MySQL MariaDB

Using LAG Function in MySQL

MySQL version 8.0 introduced the MySQL window functions, allowing you to perform queries in an easier and organized method. Thereby, increasing the processing and performance. Such functions include: RANK(), ROW_RANK(), LAST_VALUE(), and many more.

In this tutorial, we shall focus on using one of the MySQL functions: LAG(). It is a window function that allows you to access and fetch the value of previous rows from the current row within the same result set.

Basic Syntax

The general syntax for using MySQL LAG() function is:

LAG(Expression, OffSetValue, DefaultVar) OVER (
    PARTITION BY [Expression]
    ORDER BY Expression [ASC|DESC]
);

Let us take a moment to explain some of the parameters in the LAG() function syntax.

They are as follows:

Expression: This is the value returned by the function from the row that leads the current row by the offset value specified.

OffSetValue: This value represents the number of rows preceding the current row from which to get the value. This value must be a 0 or a value higher than 0.

NOTE: The value of 0 represents the current row.

DefaultVar: This value is returned as the default value by the function if no preceding row exists. If the default value is undefined in the function parameter and no preceding row exists, the function returns a NULL value.

PARTITION BY: The PARTITION BY clause divides the rows in a logical partition set. The LAG function is then applied to the divided partitions.

ORDER BY: As usual, this value specifies the order of the rows in the available partitions.

Example Use Cases

Let us look at example use cases of the LAG() function to understand how it works. Start by creating a sample database called sample_db;

DROP DATABASE IF EXISTS sample_database;
CREATE DATABASE sample_database;
USE sample_database;
DROP TABLE IF EXISTS users;
CREATE TABLE users
(
    id          INT PRIMARY KEY AUTO_INCREMENT,
    name        VARCHAR(255),
    Score       INT,
    Enroll_Date DATE
);
INSERT INTO users(id, name, score, enroll_date)
VALUES (1, "Alexandra", 99, '2021-01-10'),
       (2, "Jacob", 81, '2021-05-20'),
       (3, "Leonard", 67, '2020-01-02'),
       (4, "Peter", 88, '2021-03-03'),
       (5, "Amy", 100, '2021-05-05');
 
SELECT * FROM users;

Now that we have a sample database to work with, we can proceed and illustrate how to work with the MySQL LAG function.

Example 1: Lag Function with No Default Value
Consider the example below that applies the Lag function on the Enroll_Date with an offset value of 1.

SELECT *, LAG(Enroll_Date, 1) OVER ( ORDER BY id ASC) as previous_date FROM sample_database.users;

Once we execute the above query, we get a new column previous_date that holds the previous value of the row as specified with an offset value of 1. Since there is no previous value in the first row, the value is null.

NOTE: You can specify the default value if a row does not have a previous value.

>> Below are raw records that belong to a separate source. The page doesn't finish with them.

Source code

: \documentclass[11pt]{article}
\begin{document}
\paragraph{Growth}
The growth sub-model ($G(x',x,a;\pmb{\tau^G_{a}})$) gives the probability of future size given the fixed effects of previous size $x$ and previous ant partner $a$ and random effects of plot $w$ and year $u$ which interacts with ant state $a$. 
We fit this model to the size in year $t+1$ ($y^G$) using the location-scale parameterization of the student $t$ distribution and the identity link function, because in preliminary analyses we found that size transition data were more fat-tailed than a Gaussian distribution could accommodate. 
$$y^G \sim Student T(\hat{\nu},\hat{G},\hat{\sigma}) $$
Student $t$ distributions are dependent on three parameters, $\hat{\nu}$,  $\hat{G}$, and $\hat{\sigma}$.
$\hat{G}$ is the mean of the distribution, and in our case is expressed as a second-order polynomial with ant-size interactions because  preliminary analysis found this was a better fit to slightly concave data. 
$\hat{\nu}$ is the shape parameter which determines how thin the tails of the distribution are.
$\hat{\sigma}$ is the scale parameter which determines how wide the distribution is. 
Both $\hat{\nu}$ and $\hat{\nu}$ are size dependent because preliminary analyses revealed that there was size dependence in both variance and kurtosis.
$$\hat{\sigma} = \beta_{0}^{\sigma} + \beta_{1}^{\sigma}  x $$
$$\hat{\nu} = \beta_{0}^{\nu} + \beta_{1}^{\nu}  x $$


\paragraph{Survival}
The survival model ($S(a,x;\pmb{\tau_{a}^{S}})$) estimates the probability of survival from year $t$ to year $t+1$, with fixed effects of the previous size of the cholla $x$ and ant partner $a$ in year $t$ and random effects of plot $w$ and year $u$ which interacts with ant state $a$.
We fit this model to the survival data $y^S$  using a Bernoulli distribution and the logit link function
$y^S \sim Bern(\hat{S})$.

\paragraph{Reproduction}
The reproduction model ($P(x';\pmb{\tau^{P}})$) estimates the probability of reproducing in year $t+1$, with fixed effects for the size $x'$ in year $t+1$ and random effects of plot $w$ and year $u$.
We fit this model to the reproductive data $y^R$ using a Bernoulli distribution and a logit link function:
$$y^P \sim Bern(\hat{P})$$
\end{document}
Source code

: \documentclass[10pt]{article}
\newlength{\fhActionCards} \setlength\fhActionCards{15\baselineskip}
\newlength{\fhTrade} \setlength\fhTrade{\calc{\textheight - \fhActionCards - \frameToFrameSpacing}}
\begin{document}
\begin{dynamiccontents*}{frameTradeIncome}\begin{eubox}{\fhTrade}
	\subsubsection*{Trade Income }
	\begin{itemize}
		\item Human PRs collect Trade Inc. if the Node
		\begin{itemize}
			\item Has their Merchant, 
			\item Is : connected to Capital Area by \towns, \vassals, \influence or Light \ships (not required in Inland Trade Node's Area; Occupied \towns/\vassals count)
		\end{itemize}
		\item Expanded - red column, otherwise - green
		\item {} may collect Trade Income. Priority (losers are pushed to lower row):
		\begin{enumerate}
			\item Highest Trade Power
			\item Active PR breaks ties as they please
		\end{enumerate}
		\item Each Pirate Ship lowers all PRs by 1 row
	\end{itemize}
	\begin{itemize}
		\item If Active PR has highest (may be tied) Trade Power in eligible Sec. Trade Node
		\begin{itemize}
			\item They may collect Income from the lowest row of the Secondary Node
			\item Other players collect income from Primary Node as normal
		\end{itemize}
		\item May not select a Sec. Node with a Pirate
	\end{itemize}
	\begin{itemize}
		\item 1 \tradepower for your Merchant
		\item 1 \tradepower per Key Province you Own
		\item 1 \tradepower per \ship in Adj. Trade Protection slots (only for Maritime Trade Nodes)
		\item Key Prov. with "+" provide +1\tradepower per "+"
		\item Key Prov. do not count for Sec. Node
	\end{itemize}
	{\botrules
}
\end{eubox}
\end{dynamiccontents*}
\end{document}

The output is as shown below:

Example 2: Lag Function with Default Value
You can also specify a default value for a row where the previous value does not exist. In our example, we will set the default value in the current date.

NOTE: In this example, we will also set the offset value as 2 instead of 1.

Consider the query below:

SELECT *, LAG(Enroll_Date, 2, CURDATE()) OVER ( ORDER BY id ASC) as previous_date FROM sample_database.users;

Once we execute the above query, we are going to get values with an offset value of two and the current date as the default for null values.

The output is as shown below:

Example 3: Lag Function with Partition by
We can use the LAG() function with the partition by clause. This clause first groups the data into various logical subsets and then applies the lag function to the partitions.

Before proceeding, let us see the data in the user’s table. Consider the following query:

INSERT INTO users(id, name, score, enroll_date)
VALUES (1, "Alexandra", 99, '2021-01-10'),
       (2, "Jacob", 81, '2021-05-20'),
       (3, "Leonard", 67, '2020-01-02'),
       (4, "Peter", 88, '2021-03-03'),
       (5, "Amy", 100, '2021-05-05'),
       (6, "Tobias", 100, '2020-06-06'),
       (7, "Kurtzman", 67, '2020-07-10'),
       (8, "Immortal", 50, '2021-03-01'),
       (9, "Anthony", 81, '2021-01-01'),
       (10, "James", 77, '2021-02-03');

Now that we have a table with 10 values, we can partition the data by the score and then apply the lag function.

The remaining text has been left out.